It may be darkest just before the dawn, but it doesn’t seem like there’s much of any light shining out of the US Department of Energy’s Energy Policy Act loan guarantee program.
First solar energy manufacturer Solyndra went lights out in September. The end of October, now, brought us news that energy storage (back-up power supply) firm Beacon Power, another DOE loan recipient, ran out of juice and is filing for bankruptcy protection:
Beacon Power developed new technology that allows its energy storage plant to rapidly absorb electricity from New York’s power grid when demand drops, and inject energy back into the grid when demand increases.
The technology is designed to help more solar and wind power — which is intermittent — be used by power grids, which need stable power to remain reliable.
While the Feds were into Solyndra for a hefty $535 million, Beacon Power Corp of Stephentown, NY received a paltry $43 million loan guarantee in August 2010. Then again they only promised to create 14 jobs, vs. Solyndra’s promised 3,000 jobs. $3,000,000 per job, not too shabby….

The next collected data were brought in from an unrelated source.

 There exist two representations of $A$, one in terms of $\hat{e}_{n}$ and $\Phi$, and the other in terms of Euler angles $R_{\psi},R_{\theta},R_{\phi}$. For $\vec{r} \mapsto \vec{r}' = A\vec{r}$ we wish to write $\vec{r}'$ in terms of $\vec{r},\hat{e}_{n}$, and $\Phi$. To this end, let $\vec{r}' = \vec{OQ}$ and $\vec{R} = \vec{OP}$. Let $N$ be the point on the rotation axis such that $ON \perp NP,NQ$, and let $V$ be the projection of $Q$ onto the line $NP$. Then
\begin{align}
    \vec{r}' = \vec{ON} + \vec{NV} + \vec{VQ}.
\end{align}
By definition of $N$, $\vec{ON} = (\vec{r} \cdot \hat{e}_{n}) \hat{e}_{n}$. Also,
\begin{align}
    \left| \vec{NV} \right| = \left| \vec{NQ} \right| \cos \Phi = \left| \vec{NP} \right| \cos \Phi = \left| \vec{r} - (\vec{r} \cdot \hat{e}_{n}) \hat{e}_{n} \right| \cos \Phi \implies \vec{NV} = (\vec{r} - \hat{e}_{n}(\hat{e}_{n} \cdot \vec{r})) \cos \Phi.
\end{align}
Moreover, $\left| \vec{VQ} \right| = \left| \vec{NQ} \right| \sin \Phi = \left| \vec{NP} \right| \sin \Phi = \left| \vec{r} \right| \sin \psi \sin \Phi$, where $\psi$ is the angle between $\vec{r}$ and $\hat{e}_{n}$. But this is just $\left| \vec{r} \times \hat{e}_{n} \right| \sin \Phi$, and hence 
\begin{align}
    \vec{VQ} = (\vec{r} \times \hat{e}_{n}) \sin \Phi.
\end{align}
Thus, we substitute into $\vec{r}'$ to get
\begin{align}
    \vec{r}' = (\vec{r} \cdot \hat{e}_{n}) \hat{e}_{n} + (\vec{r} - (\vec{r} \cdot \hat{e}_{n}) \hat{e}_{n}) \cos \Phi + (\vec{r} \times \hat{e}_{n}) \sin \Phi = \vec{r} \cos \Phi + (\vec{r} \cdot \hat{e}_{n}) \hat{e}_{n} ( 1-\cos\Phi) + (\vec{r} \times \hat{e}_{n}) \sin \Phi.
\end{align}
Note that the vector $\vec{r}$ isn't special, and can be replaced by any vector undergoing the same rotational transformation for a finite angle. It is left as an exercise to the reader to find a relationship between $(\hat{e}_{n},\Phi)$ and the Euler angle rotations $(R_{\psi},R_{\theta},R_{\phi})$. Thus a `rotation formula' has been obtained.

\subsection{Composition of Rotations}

As I wrote back in August, the back-up power supply field is littered with casualties. Smart grid technology is largely untested, and it doesn’t look like the same political shenanigans are at play with this project. The CEO of Beacon Power has gone to lengths to emphasize the differences between this project and the California debacle. Mr. Capp states:
“Beacon Power has devoted considerable resources and applied extensive effort to build a first‐tier team of engineering, technical and other employees, refine our technologies, perfect our patents and other intellectual property, obtain the regulatory and other approvals as required to derive appropriate revenues for our services, and produce the advanced flywheel systems necessary to operate our presently deployed and planned facilities. Those efforts have been very capital‐intensive over a several‐year period. While great progress has been made in every area, each continues to be a work in process and requires additional investment.

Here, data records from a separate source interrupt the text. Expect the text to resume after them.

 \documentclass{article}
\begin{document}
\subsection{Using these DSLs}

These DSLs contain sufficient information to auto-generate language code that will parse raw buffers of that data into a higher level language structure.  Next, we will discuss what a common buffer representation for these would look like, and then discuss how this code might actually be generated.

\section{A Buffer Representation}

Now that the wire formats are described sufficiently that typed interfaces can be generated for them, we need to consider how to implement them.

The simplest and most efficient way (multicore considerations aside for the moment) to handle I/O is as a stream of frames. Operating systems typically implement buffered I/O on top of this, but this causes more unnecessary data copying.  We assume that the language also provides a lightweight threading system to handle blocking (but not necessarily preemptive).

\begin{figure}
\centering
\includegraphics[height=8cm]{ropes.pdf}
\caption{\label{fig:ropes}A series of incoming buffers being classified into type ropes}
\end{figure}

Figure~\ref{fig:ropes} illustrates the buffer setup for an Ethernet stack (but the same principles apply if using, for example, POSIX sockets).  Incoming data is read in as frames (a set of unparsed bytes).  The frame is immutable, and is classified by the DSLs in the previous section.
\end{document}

Unlike Solyndra, Beacon has a functioning plant, even though it doesn’t bring in enough revenue to cover costs. And as recently as the end of September, Sioux Falls-based NorthWestern Energy touted Beacon Power’s energy storage project under construction near Butte, Montana. Like Solyndra, the host-state had money in the project, too. Unlike Solyndra which failed to pull off an IPO, Beacon Power has been a listed public company, at least until NASDAQ delisted it. And it sounds like they won’t be the last loan recipients to call the guarantee.

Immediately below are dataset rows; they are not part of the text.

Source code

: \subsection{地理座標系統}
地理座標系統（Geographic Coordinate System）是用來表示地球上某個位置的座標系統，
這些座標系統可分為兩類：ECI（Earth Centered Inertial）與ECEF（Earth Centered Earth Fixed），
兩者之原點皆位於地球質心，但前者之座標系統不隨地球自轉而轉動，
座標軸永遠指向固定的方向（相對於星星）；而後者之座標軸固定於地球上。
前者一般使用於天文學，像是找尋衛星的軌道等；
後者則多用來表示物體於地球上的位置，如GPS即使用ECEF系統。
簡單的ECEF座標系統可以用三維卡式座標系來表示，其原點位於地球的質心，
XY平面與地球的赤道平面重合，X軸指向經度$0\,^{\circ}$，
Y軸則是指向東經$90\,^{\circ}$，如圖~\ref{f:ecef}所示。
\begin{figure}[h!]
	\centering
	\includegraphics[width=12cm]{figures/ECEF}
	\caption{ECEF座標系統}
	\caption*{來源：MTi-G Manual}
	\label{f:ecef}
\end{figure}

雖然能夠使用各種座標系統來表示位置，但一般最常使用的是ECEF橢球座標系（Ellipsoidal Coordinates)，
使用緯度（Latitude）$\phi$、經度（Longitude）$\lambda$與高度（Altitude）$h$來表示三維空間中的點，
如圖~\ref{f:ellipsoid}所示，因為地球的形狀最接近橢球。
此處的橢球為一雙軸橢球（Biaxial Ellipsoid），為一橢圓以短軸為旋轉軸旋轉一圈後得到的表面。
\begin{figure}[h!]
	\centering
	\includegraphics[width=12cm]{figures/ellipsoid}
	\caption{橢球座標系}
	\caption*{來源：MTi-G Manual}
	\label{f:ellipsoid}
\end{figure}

Lesson learned? Probably not. When the public sector takes on economic development projects, we have a fiduciary duty to vet projects clearly and substantively. We’ll likely learn more about the DOE’s involvement in this project in the days to come. I remain skeptical about much of the renewable energy technology. However, if these projects were without risk, the private sector would probably have filled the gap. If your public sector economic development program doesn’t have any losses, it most likely isn’t doing its job.